__TASK ITEM__
Locate the line with "- Connection string" in the material. Copy that line and each one after it, through the last, exactly and with nothing else.
_ _ _ _
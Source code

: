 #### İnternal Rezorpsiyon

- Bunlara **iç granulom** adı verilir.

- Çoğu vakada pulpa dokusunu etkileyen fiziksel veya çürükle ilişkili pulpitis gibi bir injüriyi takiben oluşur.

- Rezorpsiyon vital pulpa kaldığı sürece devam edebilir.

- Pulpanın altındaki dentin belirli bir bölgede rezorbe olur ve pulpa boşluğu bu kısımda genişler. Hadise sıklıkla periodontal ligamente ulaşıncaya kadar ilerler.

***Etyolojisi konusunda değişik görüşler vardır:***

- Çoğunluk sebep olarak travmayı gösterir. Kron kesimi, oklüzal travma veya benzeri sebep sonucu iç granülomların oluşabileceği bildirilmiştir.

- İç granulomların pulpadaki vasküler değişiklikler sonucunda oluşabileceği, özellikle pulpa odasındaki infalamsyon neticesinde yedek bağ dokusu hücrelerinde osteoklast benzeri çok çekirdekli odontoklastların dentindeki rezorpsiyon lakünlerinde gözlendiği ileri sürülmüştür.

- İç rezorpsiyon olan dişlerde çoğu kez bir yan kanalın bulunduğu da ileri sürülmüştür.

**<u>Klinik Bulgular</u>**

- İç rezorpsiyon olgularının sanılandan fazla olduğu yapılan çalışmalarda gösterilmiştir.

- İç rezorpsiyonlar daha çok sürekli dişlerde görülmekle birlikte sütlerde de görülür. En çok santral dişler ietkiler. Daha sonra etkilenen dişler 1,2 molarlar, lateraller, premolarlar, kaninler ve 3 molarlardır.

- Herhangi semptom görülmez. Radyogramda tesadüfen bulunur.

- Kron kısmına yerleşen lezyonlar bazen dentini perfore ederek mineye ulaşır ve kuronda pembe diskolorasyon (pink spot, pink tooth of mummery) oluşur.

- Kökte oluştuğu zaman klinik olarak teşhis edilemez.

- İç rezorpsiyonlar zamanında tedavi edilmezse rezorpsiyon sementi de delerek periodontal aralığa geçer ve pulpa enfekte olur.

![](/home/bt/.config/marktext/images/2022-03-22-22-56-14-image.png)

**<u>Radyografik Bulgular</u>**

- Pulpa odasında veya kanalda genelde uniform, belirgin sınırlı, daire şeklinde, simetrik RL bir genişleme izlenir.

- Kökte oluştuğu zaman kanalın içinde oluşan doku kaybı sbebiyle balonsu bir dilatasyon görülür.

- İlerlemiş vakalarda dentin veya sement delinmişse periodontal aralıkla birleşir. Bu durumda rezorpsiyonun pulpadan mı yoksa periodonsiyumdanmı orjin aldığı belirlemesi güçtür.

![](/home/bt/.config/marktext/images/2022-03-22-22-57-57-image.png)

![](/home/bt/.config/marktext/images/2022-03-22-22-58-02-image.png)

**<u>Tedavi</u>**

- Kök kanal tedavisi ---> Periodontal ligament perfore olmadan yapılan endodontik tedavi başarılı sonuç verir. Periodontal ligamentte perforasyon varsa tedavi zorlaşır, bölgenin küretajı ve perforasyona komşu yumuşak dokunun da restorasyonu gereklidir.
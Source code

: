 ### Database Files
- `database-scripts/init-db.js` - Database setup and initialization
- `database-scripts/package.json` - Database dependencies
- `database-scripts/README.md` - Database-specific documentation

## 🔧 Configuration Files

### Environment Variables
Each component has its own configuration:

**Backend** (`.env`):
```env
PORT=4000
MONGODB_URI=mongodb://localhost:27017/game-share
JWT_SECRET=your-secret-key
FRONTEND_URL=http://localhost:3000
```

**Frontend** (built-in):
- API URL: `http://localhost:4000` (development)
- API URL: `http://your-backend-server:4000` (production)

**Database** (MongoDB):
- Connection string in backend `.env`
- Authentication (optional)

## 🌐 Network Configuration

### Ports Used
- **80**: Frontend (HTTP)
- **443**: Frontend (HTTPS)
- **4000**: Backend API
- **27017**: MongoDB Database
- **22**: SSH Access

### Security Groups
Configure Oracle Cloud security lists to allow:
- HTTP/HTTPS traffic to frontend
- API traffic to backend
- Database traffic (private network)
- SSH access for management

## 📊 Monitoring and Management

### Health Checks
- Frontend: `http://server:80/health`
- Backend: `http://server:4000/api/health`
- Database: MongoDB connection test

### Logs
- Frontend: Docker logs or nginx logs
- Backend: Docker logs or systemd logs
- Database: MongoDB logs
_ _ _ _
__EXERCISE SOLUTION__
- Connection string in backend `.env`
- Authentication (optional)

## 🌐 Network Configuration

### Ports Used
- **80**: Frontend (HTTP)
- **443**: Frontend (HTTPS)
- **4000**: Backend API
- **27017**: MongoDB Database
- **22**: SSH Access

### Security Groups
Configure Oracle Cloud security lists to allow:
- HTTP/HTTPS traffic to frontend
- API traffic to backend
- Database traffic (private network)
- SSH access for management

## 📊 Monitoring and Management

### Health Checks
- Frontend: `http://server:80/health`
- Backend: `http://server:4000/api/health`
- Database: MongoDB connection test

### Logs
- Frontend: Docker logs or nginx logs
- Backend: Docker logs or systemd logs
- Database: MongoDB logs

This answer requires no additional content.